Einstein would quip, "you shit yourself up before you know it."
Gödel's journey, by contrast, was in the opposite direction. Having
befriended Gödel, Einstein commented that he knew now, at last, that
in mathematics, too, one could find a path to the fundamental. In
befriending Einstein, Gödel was reawakened to his early interest in
physics. On their long walks home from the office, Einstein, forever
cheerful, would attempt to raise the spirits of the gloomy and
pessimistic Gödel by recounting his latest insights into general
relativity. Sadly, however, pessimism blossomed into paranoia. The
economist Oskar Morgenstern, calling one day on his good friend, was
shocked to find the great Gödel hiding in the cellar behind the
furnace.
From their long walks together, from their endless discussions,
something beautiful would soon be born. The scene was pregnant with
possibility. Time, which has taunted thinkers from Plato to St.
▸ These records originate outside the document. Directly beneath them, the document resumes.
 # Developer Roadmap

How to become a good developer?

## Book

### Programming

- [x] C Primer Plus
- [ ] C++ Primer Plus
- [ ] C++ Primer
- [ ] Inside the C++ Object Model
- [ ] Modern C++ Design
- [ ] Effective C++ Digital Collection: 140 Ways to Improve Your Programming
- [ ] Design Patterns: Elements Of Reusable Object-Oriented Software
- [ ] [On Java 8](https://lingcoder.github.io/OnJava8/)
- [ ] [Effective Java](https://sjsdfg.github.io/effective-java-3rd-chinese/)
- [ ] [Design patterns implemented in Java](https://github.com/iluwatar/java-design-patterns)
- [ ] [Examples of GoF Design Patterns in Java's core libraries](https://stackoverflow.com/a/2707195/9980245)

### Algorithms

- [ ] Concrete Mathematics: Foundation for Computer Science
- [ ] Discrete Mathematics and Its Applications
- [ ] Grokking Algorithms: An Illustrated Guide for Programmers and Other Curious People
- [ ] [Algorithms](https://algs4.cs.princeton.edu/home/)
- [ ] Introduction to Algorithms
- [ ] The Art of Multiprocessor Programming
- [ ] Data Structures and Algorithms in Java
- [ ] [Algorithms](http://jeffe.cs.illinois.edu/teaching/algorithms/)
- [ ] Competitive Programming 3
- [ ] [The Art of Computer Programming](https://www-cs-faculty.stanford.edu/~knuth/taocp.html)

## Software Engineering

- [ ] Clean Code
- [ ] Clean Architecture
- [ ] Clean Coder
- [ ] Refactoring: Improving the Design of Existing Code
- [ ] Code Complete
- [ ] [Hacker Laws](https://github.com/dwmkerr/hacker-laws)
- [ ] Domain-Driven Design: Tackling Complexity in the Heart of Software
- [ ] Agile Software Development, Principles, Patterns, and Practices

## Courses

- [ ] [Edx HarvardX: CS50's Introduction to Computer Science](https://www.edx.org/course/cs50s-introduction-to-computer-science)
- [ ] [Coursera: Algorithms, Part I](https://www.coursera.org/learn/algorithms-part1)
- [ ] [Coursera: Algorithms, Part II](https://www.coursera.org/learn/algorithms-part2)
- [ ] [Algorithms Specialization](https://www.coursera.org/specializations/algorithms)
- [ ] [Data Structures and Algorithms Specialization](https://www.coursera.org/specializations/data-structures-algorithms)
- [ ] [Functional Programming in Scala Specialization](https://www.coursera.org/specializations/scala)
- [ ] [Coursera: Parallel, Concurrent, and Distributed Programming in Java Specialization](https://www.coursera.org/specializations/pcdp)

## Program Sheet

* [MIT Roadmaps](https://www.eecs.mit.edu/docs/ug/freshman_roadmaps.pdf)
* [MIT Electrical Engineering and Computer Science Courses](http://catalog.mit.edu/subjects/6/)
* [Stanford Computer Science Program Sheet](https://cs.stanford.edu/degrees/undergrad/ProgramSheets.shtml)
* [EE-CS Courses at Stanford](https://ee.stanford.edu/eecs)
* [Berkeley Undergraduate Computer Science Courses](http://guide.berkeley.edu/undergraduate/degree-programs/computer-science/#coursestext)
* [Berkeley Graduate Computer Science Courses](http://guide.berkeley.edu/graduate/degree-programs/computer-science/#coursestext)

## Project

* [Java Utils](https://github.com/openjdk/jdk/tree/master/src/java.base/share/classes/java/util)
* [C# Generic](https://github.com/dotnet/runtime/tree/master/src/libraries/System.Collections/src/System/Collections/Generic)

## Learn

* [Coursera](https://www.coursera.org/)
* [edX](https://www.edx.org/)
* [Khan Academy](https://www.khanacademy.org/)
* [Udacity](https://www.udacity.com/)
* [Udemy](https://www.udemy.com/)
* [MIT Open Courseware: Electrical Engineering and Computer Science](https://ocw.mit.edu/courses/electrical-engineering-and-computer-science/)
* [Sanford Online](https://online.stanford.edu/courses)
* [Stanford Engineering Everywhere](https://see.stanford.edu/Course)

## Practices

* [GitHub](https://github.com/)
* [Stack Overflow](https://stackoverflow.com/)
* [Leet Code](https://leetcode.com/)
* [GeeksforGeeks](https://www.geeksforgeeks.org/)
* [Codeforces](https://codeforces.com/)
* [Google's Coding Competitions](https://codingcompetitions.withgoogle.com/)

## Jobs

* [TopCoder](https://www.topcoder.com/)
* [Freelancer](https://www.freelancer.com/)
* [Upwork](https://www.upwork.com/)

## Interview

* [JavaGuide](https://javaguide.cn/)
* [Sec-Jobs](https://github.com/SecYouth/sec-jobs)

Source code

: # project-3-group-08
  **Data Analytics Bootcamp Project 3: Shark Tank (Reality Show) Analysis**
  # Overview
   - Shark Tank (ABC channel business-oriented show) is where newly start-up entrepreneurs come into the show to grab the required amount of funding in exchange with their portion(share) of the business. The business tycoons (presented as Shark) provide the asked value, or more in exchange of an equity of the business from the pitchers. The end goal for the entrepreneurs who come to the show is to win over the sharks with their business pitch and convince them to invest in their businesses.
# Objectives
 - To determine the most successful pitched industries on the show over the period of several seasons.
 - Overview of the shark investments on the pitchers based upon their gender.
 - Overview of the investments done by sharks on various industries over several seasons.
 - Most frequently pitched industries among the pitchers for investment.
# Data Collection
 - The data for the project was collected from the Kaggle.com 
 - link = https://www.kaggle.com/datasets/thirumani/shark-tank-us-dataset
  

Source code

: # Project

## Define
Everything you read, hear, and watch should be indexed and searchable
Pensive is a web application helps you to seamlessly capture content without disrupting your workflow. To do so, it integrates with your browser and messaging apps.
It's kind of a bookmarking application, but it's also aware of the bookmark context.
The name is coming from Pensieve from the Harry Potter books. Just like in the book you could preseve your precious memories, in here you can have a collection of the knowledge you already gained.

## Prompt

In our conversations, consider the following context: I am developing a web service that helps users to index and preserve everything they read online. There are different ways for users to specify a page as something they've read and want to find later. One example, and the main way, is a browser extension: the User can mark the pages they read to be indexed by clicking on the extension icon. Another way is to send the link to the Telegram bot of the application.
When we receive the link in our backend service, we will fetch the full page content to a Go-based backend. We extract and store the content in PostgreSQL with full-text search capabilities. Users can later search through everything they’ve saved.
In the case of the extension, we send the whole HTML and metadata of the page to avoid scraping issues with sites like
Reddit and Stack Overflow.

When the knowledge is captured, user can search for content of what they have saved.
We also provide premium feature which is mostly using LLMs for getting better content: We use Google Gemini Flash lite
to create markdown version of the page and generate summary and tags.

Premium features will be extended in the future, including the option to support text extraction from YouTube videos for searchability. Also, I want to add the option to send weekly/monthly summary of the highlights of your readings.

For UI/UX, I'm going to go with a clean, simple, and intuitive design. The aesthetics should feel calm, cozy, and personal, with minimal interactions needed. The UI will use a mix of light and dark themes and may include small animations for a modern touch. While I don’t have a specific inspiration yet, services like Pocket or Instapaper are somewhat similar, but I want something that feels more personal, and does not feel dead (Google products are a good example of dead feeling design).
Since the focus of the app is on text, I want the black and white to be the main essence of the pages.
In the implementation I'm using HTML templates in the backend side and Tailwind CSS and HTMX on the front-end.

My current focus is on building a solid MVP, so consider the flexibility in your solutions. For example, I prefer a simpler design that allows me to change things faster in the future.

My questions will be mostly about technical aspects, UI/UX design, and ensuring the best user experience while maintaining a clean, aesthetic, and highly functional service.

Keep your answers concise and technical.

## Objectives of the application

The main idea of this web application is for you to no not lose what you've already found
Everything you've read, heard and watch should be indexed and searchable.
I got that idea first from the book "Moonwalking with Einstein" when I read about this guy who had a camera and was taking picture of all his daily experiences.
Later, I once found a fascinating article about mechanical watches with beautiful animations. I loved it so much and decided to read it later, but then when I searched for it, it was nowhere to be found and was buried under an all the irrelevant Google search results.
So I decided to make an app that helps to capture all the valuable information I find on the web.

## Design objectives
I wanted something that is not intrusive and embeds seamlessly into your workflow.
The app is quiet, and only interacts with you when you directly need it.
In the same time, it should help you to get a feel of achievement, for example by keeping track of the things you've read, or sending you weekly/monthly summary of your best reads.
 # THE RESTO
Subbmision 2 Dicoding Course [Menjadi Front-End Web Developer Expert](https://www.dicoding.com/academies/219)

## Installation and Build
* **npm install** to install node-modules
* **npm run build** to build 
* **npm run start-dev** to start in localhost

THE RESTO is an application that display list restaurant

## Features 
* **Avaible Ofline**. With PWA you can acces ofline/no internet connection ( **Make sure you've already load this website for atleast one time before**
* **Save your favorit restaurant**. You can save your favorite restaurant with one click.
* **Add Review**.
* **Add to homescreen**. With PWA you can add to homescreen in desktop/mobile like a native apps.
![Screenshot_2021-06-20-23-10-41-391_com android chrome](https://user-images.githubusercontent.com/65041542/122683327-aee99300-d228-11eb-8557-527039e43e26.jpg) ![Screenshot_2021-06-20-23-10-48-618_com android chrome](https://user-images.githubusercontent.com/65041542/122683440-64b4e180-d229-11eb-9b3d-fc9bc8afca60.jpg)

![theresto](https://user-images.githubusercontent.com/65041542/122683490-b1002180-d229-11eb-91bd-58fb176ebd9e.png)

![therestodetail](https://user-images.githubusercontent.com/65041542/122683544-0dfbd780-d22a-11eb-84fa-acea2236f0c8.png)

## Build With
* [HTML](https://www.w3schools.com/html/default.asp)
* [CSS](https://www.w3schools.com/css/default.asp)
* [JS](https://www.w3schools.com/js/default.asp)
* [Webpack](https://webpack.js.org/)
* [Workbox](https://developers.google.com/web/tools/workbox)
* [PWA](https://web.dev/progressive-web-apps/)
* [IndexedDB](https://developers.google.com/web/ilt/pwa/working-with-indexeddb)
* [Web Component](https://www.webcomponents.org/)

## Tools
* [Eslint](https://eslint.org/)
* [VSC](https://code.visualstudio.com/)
Augustine to Kant, had finally met its match in Einstein. While the
U-boats of his former fatherland were stalking the Allied fleet, this
most un-German of Germans was hunting a more elusive prey. He had
amazed the world decades earlier when he alone succeeded in capturing
and taming time itself in the equations of relativity. "Every boy in
the streets of Göttingen," his countryman David Hilbert wrote,
"understands more about four-dimensional geometry than Einstein. Yet,
in spite of that, Einstein did the work and not the mathematicians."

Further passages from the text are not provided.